Larisa Hernández González 1100712
Kevin Robins
Cyberspace and the World we live in
Utopía es ningún lado (outopia), y al mismo tiempo, es algún lugar bien (eutopia). El Cyber espacio es proyectado como el mismo tipo de “ningún-algún dónde o lugar” […] pero no tiene locación. La realidad virtual nos permite jugar a ser como un dios, convertir algo líquido a sólido por ejemplo.
Después de todo, no podemos hacer de nuestro mundo real lo que queramos hacer de éste.
El espacio utópico – la net, la Matrix – será un “ningún-algún lugar” en el que estaremos habilitados para recobrar el significado y la experiencia de comunidad.
Howard Rheingold cree que con esto tenemos acceso a una herramienta que podría traernos convivencia y entendimiento dentro de nuestras vidas y podría ayudar a revitalizar la esfera pública. “Las comunidades virtuales”, según Rheingold, “son agregaciones sociales que emergen de la net”, con suficiente sentimiento humano como para formar webs de relaciones personales en el Cyber espacio.
Mientras tanto los propagandistas tienden a hablar como si realmente existiera una realidad nueva y alternativa. Es como si pudiéramos simplemente trascender la imperfección tan frustrante y decepcionante del hoy y el ahora.
A los profetas del Cyber espacio les conciernen los grandes cuestionamientos de ontología y metafísica, en base a una de tantas preguntas, tales como “¿Qué significa ser un humano en el mundo actual?”
Viendo pues al Cyber espacio desde esta perspectiva, podemos tratar de re-socializar y re-politizar lo que ha sido posado en un abstracto, filosófico sentido en cuanto a la cuestión de la tecnología y lo que significa ser humano en el mundo de hoy.
En un mundo muy desarrollado, sobrepoblado […] es reconfortante pensar que algunas formas físicas pueden recuperar su pureza al ser reconstituidas como patrones informacionales en un espacio computarizado multidimensional.
Según algunas personas, la imaginación está muerta: sólo la tecnología es nueva. El punto es que la tecnología nos permite experimentar las cosas como si fueran reales, ya que aparte ésta promete liberar al usuario de sus problemas y derrotas que tiene en su realidad física y en su cuerpo.
La realidad virtual es o se imagina como “una combinación de la objetividad del mundo físico con la ilimitancia y el contenido no censurado, normalmente asociado con los sueños o imaginación”. En este mundo, podemos reclamar la ilusión del poder mágico creativo. Por lo mismo, la tecnología virtual es bienvenida como la Némesis del ego trascendente y su imaginación. A su vez, entonces el Cyber espacio es imaginado como la zona de la libertad ilimitada, “un grid de referencia para la experimentación libre, una atmósfera en la que no hay barreras y en la que no hay restricciones de qué tan lejos se puede llegar”.

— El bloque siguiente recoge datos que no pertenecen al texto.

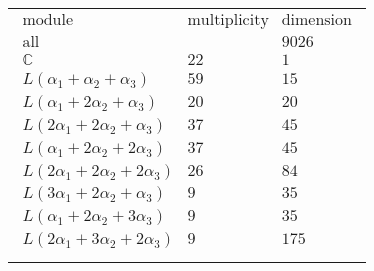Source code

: \documentclass[crop,border=2mm]{standalone}
\begin{document}
\begin{tabular}{l}
$\displaystyle
\begin{array}{rll}
	\text{module}&\text{multiplicity}&\text{dimension} \\ \hline \text{all}&&9026 \\
	\mathbb{C}&22&1\\
	L\left(\alpha_{1}+\alpha_{2}+\alpha_{3}\right)&59&15\\
	L\left(\alpha_{1}+ 2\alpha_{2}+\alpha_{3}\right)&20&20\\
	L\left( 2\alpha_{1}+ 2\alpha_{2}+\alpha_{3}\right)&37&45\\
	L\left(\alpha_{1}+ 2\alpha_{2}+ 2\alpha_{3}\right)&37&45\\
	L\left( 2\alpha_{1}+ 2\alpha_{2}+ 2\alpha_{3}\right)&26&84\\
	L\left( 3\alpha_{1}+ 2\alpha_{2}+\alpha_{3}\right)&9&35\\
	L\left(\alpha_{1}+ 2\alpha_{2}+ 3\alpha_{3}\right)&9&35\\
	L\left( 2\alpha_{1}+ 3\alpha_{2}+ 2\alpha_{3}\right)&9&175
\end{array}
$ \\ \\

\end{tabular}
\end{document}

Por otra parte, la pérdida de coherencia y continuidad en la identidad está asociada con la pérdida del control sobre la realidad. Morgardini observa que tenemos un sentido e alienación que hace más difícil tener relaciones que demanden más de la personalidad, como el amor, la amistad, generosidad, formas de identificarte […] La pérdida de habilidad de dar significado a la realidad es también el producto de una protección psíquica, el deseo de lo individual de no ponerse a sí mismo en riesgo. El caso en el que la crisis de identidad puede ser negada o echada a la indiferencia, es la tecno-realidad.
Las nuevas tecnologías virtuales ahora proveen un espacio en el que se trata e resistir o abrazar a la postmodernidad. Peter Weibel (1990-29) describe la realidad como un “espacio psicótico”.
Los nuevos ambientes tecnológicos de realidad virtual y cyber espacio confunden las fronteras entre los mundos interno y externo. Así, porque la realidad artificial está designada y ordenada en conformidad con los dictados del placer y el deseo.